[Saved entries]

■ ■ ■ ■ ■ ■ ■

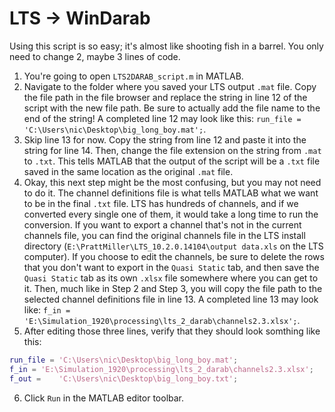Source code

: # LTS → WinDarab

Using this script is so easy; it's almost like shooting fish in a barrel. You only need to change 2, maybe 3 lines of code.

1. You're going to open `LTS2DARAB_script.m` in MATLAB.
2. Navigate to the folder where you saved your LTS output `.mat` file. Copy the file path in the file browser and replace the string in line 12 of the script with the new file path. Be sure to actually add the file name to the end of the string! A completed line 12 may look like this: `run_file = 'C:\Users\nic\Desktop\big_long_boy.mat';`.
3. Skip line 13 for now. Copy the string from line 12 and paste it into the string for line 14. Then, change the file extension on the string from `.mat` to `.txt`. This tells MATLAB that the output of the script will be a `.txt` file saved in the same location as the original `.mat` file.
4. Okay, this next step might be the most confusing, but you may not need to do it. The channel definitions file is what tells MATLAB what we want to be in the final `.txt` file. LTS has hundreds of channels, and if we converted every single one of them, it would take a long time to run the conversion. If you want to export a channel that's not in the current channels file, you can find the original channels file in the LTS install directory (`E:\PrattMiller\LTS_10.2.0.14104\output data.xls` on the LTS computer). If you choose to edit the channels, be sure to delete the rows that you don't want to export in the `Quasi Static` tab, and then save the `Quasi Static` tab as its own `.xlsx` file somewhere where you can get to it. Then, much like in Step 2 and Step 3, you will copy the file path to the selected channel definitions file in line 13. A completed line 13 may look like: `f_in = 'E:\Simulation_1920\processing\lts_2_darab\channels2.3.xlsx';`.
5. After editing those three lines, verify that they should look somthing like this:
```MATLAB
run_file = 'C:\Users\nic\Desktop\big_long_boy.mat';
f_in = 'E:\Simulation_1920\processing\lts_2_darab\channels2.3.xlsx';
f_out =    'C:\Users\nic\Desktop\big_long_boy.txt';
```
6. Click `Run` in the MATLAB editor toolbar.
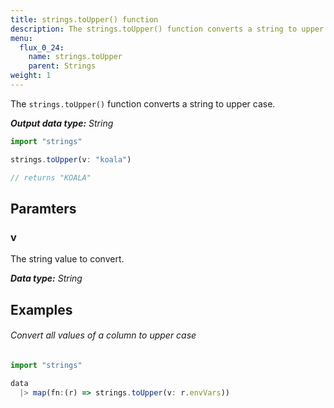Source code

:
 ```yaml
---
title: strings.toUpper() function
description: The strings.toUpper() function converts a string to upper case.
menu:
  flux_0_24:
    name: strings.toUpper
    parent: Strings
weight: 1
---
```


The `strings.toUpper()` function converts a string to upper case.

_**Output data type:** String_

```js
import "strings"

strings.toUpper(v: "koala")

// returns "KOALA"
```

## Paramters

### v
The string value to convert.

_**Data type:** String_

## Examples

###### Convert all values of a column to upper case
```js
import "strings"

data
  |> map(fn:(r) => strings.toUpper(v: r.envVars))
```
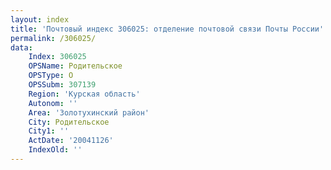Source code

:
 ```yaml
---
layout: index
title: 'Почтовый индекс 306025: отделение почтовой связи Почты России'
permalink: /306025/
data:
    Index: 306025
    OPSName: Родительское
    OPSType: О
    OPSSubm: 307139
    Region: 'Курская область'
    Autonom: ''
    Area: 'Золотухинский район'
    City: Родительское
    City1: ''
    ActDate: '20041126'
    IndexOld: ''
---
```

■ ■ ■ ■ ■ ■ ■

● WORK ORDER
Work through the records above. Copy every line with the string "title".

● TASK OUTPUT
title: strings.toUpper() function
title: 'Почтовый индекс 306025: отделение почтовой связи Почты России'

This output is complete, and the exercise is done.